* Required work: Copy exactly the stretch of data below from the line with "통합 법인이 승인되었다.[1]" through the line with "## **'**오사카 공항**'** 뉴스속보 검색결과", including both of those lines.

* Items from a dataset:
-=-=-

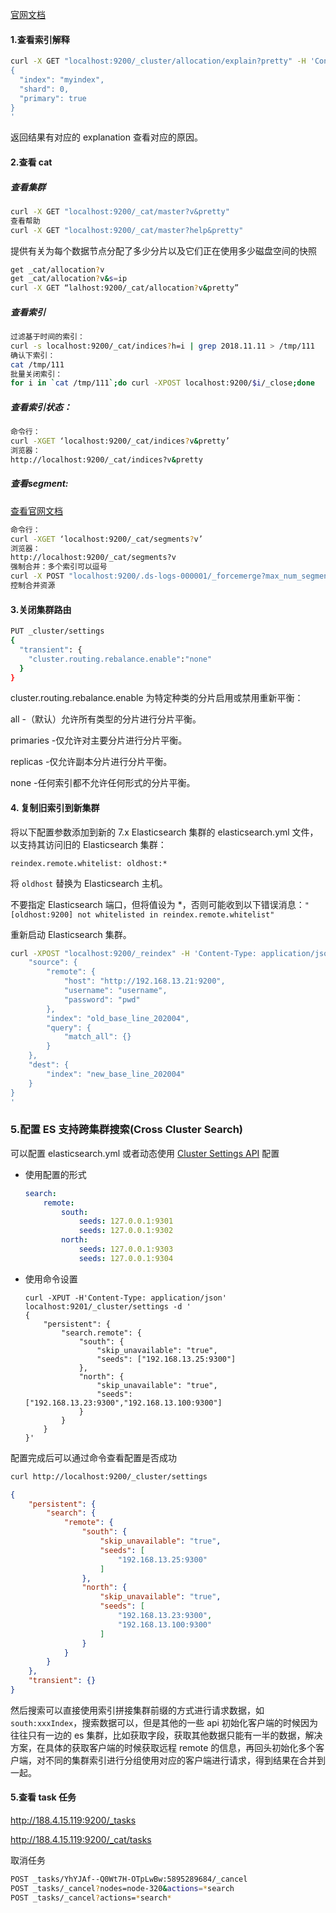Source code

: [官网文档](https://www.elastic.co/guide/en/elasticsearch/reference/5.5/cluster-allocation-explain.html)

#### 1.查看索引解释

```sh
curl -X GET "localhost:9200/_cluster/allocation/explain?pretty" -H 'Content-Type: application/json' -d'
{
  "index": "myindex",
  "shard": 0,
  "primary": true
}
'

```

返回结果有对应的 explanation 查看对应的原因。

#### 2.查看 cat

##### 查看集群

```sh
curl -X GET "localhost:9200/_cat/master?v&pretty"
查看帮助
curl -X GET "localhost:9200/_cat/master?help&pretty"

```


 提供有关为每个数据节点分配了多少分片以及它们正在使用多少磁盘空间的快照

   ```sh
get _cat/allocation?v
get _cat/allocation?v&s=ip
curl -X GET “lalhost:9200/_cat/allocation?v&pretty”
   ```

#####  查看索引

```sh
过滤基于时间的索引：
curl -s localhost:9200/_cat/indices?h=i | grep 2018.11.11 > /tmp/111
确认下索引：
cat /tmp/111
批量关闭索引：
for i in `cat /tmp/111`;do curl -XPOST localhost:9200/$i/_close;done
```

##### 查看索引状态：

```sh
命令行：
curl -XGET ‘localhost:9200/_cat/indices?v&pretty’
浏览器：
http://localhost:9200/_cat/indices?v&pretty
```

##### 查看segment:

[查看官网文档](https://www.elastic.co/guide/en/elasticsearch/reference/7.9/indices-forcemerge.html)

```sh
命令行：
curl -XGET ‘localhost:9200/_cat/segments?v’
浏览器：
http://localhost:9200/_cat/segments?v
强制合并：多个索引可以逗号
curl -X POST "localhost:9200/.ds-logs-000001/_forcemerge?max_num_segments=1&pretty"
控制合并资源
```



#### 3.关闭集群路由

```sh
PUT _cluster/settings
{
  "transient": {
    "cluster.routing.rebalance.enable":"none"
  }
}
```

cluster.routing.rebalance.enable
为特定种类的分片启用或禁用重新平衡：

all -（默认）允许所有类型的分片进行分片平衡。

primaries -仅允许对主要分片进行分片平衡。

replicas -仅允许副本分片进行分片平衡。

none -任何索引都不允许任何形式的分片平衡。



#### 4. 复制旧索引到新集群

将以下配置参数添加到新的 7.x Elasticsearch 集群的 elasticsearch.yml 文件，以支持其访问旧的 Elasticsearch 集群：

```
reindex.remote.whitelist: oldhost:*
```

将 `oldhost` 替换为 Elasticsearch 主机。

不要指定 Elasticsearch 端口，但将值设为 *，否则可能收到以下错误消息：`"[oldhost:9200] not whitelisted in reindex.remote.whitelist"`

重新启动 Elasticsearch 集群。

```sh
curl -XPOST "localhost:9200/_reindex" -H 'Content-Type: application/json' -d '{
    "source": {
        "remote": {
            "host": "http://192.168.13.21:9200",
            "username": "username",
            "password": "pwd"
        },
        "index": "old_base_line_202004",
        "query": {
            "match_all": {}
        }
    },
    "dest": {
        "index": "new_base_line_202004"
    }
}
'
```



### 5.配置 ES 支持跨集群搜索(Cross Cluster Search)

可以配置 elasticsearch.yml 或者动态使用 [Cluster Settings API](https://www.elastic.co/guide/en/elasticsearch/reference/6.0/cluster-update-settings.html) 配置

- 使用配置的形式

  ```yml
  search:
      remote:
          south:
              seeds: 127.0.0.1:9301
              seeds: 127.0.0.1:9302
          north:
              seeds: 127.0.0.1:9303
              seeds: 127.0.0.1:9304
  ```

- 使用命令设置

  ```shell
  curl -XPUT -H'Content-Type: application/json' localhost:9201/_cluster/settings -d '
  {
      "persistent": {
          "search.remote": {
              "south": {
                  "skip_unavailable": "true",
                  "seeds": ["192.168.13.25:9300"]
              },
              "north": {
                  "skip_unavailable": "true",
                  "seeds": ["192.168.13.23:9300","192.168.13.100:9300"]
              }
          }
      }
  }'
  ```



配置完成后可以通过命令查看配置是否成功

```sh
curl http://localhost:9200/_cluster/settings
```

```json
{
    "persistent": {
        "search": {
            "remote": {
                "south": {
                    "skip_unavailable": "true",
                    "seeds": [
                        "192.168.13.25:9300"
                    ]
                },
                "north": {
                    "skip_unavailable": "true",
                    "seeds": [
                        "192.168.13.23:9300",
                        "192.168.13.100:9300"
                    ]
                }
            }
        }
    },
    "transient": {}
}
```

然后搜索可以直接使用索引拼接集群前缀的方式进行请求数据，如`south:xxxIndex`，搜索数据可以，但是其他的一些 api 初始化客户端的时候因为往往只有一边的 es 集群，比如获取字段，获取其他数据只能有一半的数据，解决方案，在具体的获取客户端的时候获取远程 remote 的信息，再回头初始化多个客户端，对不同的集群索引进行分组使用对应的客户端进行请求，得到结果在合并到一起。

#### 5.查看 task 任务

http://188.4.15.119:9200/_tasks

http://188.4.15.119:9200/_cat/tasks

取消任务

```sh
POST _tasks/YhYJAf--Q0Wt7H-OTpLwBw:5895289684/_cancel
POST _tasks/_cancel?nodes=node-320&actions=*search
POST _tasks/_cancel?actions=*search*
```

-=-=-

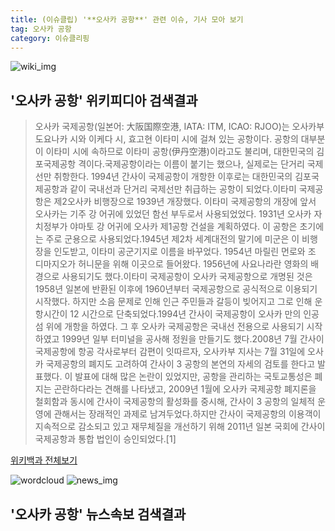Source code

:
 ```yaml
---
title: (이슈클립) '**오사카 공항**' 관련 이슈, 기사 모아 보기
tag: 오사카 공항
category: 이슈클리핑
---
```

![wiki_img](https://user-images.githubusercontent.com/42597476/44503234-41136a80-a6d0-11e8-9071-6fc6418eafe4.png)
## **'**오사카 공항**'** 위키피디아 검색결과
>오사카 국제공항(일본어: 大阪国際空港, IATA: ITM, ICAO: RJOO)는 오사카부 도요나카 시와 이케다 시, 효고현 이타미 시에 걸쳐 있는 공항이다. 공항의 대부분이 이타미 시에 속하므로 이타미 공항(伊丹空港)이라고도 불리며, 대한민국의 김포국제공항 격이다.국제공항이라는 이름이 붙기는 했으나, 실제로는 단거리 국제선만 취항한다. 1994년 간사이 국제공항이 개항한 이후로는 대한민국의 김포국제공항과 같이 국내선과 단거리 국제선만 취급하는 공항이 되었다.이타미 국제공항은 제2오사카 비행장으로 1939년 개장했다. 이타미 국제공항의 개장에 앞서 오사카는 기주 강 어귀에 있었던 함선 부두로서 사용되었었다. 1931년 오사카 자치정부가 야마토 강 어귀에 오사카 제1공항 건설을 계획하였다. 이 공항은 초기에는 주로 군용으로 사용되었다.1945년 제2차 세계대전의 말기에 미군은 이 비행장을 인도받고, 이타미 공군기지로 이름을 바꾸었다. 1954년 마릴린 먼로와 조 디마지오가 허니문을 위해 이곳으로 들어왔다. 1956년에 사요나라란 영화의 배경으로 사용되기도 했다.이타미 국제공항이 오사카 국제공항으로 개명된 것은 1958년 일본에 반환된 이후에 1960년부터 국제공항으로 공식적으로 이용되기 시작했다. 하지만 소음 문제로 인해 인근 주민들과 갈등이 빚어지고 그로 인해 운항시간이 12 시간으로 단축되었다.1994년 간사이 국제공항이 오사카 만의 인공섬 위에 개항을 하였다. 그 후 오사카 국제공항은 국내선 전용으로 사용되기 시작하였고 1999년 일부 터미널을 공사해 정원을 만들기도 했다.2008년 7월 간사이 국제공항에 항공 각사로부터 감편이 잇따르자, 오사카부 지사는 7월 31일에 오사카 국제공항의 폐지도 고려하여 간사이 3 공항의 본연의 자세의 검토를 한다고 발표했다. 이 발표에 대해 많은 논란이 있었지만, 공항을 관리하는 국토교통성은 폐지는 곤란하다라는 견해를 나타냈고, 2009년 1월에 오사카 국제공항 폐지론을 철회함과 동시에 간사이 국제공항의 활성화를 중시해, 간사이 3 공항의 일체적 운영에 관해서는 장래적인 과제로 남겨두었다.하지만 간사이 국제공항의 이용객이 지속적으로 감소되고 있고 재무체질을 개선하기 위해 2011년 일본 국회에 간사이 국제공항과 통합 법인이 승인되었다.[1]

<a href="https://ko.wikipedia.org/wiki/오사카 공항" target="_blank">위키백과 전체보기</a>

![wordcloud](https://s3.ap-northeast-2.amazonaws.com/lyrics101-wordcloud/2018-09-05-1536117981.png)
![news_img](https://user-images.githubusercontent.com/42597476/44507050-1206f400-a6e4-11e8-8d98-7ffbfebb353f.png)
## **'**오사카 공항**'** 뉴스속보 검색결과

-=-=-

* Task result:
>오사카 국제공항(일본어: 大阪国際空港, IATA: ITM, ICAO: RJOO)는 오사카부 도요나카 시와 이케다 시, 효고현 이타미 시에 걸쳐 있는 공항이다. 공항의 대부분이 이타미 시에 속하므로 이타미 공항(伊丹空港)이라고도 불리며, 대한민국의 김포국제공항 격이다.국제공항이라는 이름이 붙기는 했으나, 실제로는 단거리 국제선만 취항한다. 1994년 간사이 국제공항이 개항한 이후로는 대한민국의 김포국제공항과 같이 국내선과 단거리 국제선만 취급하는 공항이 되었다.이타미 국제공항은 제2오사카 비행장으로 1939년 개장했다. 이타미 국제공항의 개장에 앞서 오사카는 기주 강 어귀에 있었던 함선 부두로서 사용되었었다. 1931년 오사카 자치정부가 야마토 강 어귀에 오사카 제1공항 건설을 계획하였다. 이 공항은 초기에는 주로 군용으로 사용되었다.1945년 제2차 세계대전의 말기에 미군은 이 비행장을 인도받고, 이타미 공군기지로 이름을 바꾸었다. 1954년 마릴린 먼로와 조 디마지오가 허니문을 위해 이곳으로 들어왔다. 1956년에 사요나라란 영화의 배경으로 사용되기도 했다.이타미 국제공항이 오사카 국제공항으로 개명된 것은 1958년 일본에 반환된 이후에 1960년부터 국제공항으로 공식적으로 이용되기 시작했다. 하지만 소음 문제로 인해 인근 주민들과 갈등이 빚어지고 그로 인해 운항시간이 12 시간으로 단축되었다.1994년 간사이 국제공항이 오사카 만의 인공섬 위에 개항을 하였다. 그 후 오사카 국제공항은 국내선 전용으로 사용되기 시작하였고 1999년 일부 터미널을 공사해 정원을 만들기도 했다.2008년 7월 간사이 국제공항에 항공 각사로부터 감편이 잇따르자, 오사카부 지사는 7월 31일에 오사카 국제공항의 폐지도 고려하여 간사이 3 공항의 본연의 자세의 검토를 한다고 발표했다. 이 발표에 대해 많은 논란이 있었지만, 공항을 관리하는 국토교통성은 폐지는 곤란하다라는 견해를 나타냈고, 2009년 1월에 오사카 국제공항 폐지론을 철회함과 동시에 간사이 국제공항의 활성화를 중시해, 간사이 3 공항의 일체적 운영에 관해서는 장래적인 과제로 남겨두었다.하지만 간사이 국제공항의 이용객이 지속적으로 감소되고 있고 재무체질을 개선하기 위해 2011년 일본 국회에 간사이 국제공항과 통합 법인이 승인되었다.[1]

<a href="https://ko.wikipedia.org/wiki/오사카 공항" target="_blank">위키백과 전체보기</a>

![wordcloud](https://s3.ap-northeast-2.amazonaws.com/lyrics101-wordcloud/2018-09-05-1536117981.png)
![news_img](https://user-images.githubusercontent.com/42597476/44507050-1206f400-a6e4-11e8-8d98-7ffbfebb353f.png)
## **'**오사카 공항**'** 뉴스속보 검색결과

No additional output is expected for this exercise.